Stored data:
· · ·

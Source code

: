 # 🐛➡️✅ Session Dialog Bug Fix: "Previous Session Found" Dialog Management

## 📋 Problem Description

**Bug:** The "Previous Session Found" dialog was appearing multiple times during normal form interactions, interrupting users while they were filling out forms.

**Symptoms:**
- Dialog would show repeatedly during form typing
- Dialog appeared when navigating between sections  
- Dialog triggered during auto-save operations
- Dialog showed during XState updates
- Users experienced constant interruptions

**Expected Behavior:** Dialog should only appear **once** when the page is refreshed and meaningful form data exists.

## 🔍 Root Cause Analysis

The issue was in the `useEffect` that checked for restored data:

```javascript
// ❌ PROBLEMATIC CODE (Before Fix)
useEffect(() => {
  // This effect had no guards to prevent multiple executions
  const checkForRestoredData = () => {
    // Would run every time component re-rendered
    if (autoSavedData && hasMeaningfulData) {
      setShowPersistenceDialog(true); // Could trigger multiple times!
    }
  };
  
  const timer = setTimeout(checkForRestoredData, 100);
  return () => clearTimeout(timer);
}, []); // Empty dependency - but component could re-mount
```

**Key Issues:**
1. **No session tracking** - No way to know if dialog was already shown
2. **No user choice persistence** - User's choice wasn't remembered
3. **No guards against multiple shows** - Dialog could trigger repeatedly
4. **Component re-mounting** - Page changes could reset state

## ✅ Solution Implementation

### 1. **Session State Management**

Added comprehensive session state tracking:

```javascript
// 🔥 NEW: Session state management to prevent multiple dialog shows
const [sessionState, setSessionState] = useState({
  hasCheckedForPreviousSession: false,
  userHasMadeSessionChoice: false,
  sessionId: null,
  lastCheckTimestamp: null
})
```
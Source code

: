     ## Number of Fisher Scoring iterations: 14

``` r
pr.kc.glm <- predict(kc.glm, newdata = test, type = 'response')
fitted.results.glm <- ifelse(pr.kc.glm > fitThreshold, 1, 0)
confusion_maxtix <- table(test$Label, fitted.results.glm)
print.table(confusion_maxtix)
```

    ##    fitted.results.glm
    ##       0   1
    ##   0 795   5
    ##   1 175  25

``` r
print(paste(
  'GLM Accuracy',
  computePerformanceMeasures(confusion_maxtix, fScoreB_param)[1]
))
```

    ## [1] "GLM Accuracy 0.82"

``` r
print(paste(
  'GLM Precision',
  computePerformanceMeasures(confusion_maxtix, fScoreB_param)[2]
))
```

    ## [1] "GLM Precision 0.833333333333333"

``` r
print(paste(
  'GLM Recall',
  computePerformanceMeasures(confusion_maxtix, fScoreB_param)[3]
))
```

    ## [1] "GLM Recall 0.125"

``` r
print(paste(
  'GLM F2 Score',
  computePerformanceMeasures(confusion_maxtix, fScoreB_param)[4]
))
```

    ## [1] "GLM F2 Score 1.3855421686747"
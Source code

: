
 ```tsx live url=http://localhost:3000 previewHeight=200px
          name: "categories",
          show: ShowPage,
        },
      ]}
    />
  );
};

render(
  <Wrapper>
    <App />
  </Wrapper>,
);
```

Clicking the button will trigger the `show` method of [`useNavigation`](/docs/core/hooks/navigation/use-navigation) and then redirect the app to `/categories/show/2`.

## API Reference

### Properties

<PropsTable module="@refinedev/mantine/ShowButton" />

· · ·

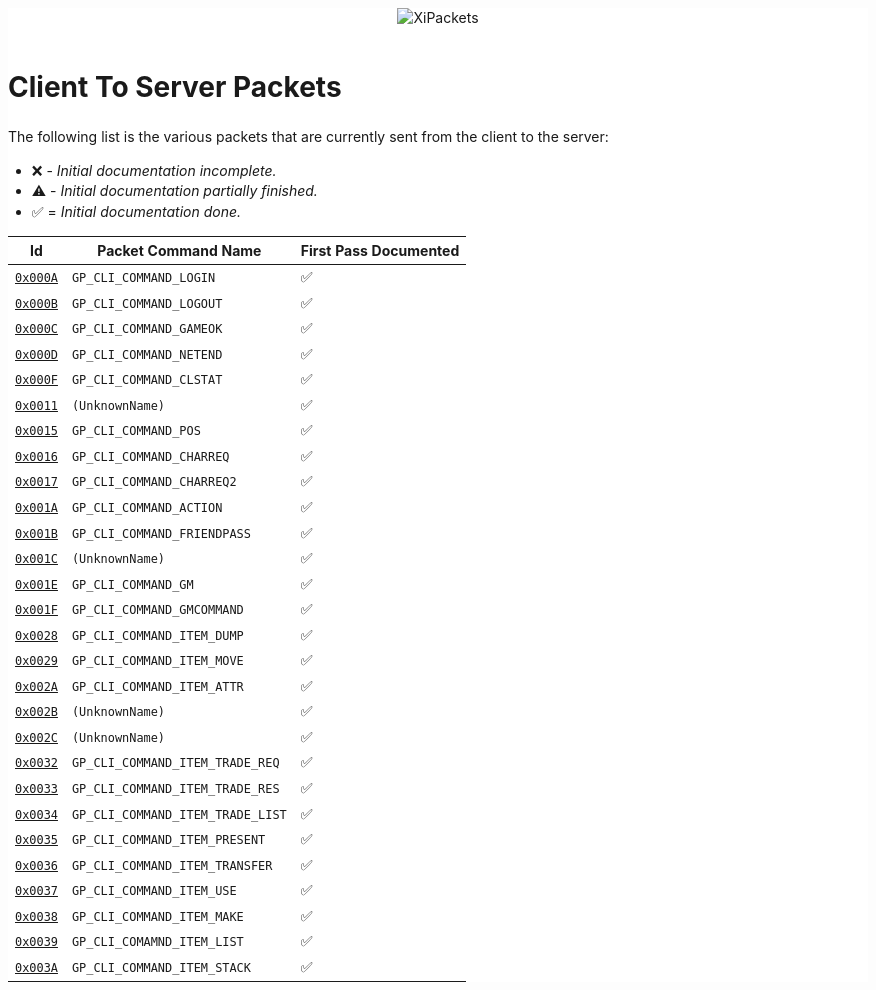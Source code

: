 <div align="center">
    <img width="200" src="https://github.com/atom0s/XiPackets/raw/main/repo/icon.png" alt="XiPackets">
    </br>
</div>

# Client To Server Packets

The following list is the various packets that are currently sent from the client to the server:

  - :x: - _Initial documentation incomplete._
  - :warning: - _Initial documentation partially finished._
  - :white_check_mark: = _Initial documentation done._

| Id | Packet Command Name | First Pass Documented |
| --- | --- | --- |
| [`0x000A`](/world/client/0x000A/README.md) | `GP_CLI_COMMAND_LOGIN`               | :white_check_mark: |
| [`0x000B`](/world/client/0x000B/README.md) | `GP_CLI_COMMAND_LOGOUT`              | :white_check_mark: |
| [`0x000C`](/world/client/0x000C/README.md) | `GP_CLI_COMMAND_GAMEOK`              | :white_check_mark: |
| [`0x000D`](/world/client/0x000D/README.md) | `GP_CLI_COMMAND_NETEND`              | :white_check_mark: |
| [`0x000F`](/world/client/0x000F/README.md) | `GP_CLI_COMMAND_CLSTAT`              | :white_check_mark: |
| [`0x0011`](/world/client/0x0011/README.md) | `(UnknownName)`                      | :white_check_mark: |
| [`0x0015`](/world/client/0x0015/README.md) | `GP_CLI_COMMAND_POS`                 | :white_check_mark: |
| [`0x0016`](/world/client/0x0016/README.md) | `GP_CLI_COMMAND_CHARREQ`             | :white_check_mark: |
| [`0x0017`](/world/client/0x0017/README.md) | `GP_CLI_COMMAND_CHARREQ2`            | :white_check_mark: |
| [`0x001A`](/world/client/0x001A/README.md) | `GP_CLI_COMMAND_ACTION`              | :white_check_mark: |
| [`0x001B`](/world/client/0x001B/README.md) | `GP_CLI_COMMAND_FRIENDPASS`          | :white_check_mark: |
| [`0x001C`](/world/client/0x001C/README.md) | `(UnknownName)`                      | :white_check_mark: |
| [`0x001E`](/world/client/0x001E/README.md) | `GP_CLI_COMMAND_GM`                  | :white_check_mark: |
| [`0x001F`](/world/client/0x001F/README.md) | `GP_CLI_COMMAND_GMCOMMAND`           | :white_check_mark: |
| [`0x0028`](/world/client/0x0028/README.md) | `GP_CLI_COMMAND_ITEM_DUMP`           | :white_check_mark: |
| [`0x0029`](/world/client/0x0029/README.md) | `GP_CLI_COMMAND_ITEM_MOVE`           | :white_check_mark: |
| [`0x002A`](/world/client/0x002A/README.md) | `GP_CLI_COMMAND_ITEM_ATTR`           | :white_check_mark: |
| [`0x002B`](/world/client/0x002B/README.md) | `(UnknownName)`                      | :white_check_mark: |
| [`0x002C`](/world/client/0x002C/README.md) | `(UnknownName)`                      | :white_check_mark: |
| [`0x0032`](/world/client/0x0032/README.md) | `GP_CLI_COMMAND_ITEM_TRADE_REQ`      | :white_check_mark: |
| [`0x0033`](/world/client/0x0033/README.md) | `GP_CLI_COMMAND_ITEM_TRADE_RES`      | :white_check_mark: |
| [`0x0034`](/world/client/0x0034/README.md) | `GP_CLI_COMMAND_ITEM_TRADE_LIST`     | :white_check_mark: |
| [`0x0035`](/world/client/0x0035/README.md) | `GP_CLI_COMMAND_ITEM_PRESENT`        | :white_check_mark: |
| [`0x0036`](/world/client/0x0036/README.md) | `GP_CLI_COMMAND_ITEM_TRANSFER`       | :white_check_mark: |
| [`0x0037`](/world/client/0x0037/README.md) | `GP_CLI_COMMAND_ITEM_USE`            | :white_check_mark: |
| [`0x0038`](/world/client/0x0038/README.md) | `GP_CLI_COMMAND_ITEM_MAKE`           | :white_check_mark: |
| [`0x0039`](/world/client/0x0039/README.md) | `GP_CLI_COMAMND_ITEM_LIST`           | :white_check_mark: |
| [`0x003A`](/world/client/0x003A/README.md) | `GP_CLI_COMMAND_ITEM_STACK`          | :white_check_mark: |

· · ·

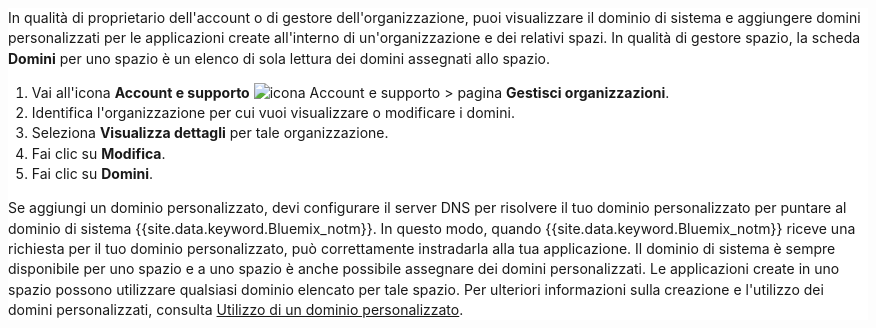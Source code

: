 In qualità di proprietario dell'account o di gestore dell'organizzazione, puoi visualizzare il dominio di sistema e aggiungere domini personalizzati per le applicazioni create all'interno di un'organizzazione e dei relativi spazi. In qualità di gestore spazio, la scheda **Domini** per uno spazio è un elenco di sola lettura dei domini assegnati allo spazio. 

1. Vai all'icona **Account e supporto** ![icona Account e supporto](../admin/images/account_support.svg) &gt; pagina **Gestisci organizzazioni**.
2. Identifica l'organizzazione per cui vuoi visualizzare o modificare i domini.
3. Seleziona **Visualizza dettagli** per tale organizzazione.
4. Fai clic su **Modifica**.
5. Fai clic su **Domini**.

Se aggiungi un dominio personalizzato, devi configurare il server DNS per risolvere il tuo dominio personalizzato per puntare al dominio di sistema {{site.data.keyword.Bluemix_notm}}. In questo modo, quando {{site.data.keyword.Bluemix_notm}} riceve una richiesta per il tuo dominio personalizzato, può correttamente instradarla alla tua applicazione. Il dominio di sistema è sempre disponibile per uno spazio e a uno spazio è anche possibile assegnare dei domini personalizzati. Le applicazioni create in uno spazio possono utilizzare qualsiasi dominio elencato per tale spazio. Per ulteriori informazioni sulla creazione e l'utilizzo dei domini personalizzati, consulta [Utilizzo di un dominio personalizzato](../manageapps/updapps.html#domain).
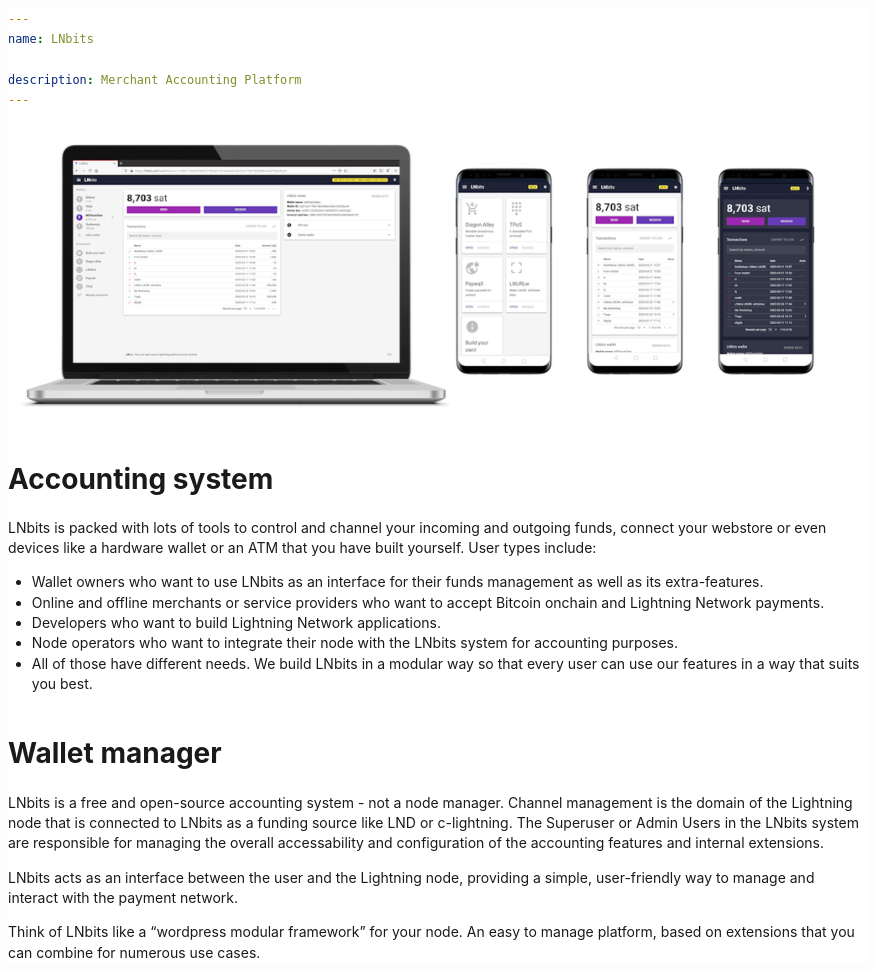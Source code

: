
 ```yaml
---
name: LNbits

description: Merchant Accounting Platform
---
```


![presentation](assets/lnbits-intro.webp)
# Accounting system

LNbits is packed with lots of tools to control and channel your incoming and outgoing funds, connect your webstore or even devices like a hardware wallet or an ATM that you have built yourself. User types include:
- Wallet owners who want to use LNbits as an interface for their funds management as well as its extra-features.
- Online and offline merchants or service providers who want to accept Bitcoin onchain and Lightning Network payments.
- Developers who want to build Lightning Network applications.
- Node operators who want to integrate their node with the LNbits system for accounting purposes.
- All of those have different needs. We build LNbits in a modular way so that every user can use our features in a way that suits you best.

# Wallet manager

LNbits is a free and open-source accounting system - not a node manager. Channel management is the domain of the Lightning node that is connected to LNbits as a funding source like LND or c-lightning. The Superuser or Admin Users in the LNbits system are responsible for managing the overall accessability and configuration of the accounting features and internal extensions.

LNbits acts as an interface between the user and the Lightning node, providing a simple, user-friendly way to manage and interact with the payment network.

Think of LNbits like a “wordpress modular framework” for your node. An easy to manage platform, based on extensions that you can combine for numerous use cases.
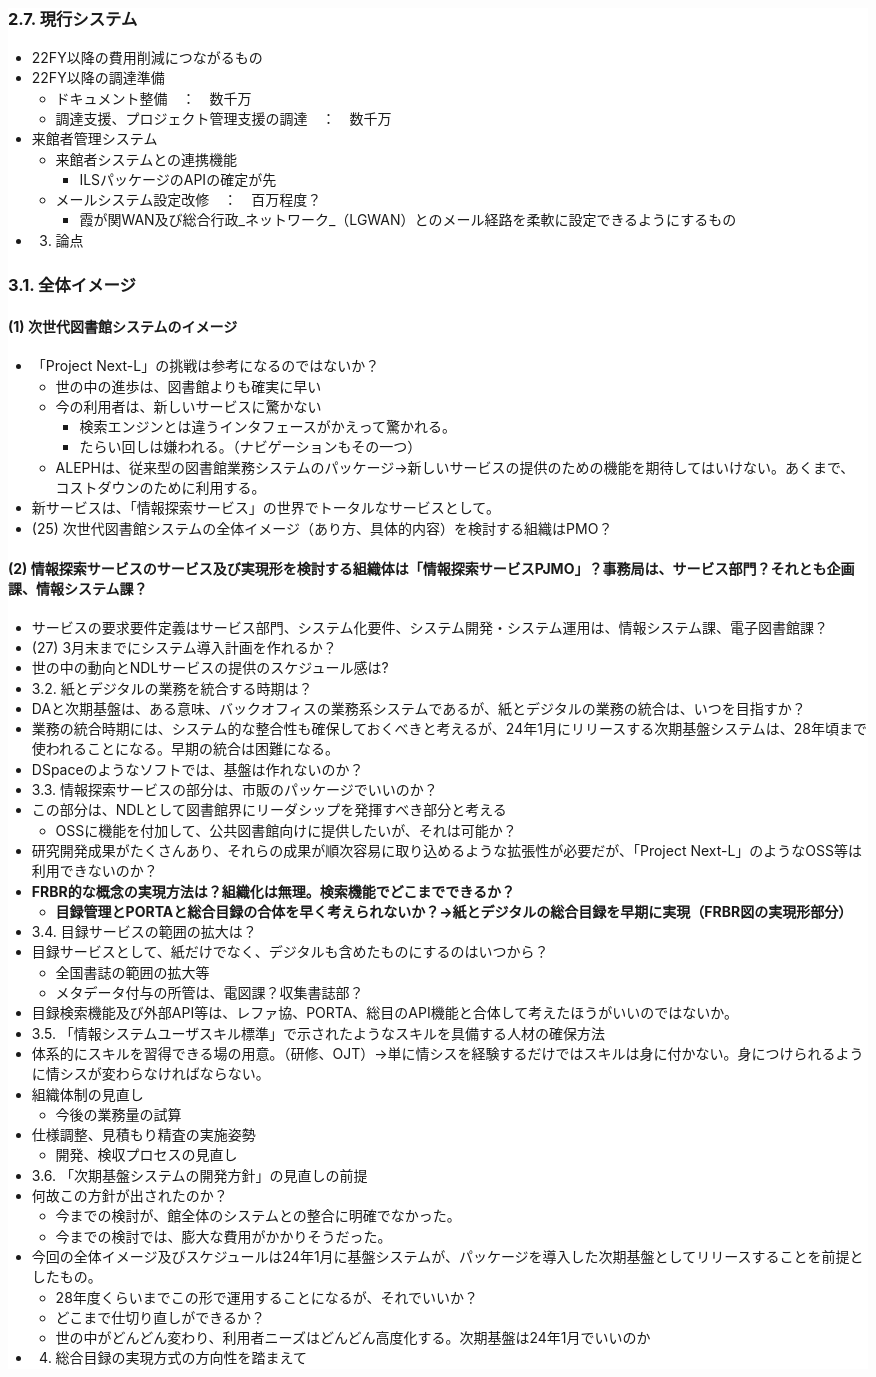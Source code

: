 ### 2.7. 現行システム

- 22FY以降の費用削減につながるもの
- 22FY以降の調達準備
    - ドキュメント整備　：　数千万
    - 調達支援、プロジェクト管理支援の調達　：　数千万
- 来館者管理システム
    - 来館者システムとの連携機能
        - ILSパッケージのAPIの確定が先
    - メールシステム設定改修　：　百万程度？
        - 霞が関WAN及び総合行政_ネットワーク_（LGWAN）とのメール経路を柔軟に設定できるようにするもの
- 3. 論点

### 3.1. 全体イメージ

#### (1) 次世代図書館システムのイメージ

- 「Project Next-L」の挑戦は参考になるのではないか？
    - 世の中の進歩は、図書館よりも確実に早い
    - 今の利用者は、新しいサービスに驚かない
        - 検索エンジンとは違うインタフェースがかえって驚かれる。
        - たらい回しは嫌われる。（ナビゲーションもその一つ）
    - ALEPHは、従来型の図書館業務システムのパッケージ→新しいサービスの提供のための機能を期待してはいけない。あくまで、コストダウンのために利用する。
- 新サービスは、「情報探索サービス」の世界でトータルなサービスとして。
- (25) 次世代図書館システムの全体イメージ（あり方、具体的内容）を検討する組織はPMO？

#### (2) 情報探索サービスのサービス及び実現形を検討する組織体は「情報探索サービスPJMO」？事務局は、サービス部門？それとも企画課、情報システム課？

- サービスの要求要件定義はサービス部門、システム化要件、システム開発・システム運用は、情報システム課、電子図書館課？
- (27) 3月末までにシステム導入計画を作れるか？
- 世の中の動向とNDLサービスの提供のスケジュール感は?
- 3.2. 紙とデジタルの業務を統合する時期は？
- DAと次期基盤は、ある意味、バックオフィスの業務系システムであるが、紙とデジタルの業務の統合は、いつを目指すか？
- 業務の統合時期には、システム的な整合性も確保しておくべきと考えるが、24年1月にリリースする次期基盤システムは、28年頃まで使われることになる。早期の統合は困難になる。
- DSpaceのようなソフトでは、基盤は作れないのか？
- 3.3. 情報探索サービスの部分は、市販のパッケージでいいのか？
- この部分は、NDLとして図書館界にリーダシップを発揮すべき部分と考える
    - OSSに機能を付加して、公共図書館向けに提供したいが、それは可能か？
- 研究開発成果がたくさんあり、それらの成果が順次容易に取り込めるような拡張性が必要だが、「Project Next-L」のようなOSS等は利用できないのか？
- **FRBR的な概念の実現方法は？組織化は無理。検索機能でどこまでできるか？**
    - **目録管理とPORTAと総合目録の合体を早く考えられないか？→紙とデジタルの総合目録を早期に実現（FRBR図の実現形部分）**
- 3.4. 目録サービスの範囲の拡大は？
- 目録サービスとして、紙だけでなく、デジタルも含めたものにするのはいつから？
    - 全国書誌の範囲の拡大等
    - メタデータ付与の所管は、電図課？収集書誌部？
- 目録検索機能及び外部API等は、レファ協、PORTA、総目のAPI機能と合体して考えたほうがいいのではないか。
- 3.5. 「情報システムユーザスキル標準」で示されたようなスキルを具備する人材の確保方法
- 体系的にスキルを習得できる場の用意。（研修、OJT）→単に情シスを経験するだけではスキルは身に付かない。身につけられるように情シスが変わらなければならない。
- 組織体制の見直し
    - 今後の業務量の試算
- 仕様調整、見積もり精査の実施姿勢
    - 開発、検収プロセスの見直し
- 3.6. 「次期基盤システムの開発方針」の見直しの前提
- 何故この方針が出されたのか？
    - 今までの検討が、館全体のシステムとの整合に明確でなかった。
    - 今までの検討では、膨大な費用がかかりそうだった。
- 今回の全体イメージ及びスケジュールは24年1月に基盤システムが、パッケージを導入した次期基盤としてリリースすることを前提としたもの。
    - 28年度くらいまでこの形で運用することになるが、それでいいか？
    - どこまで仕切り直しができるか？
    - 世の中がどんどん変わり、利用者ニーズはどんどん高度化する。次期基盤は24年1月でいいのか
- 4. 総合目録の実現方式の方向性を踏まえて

· · ·

Return only the number of lines in the data that hold the string "manager".

2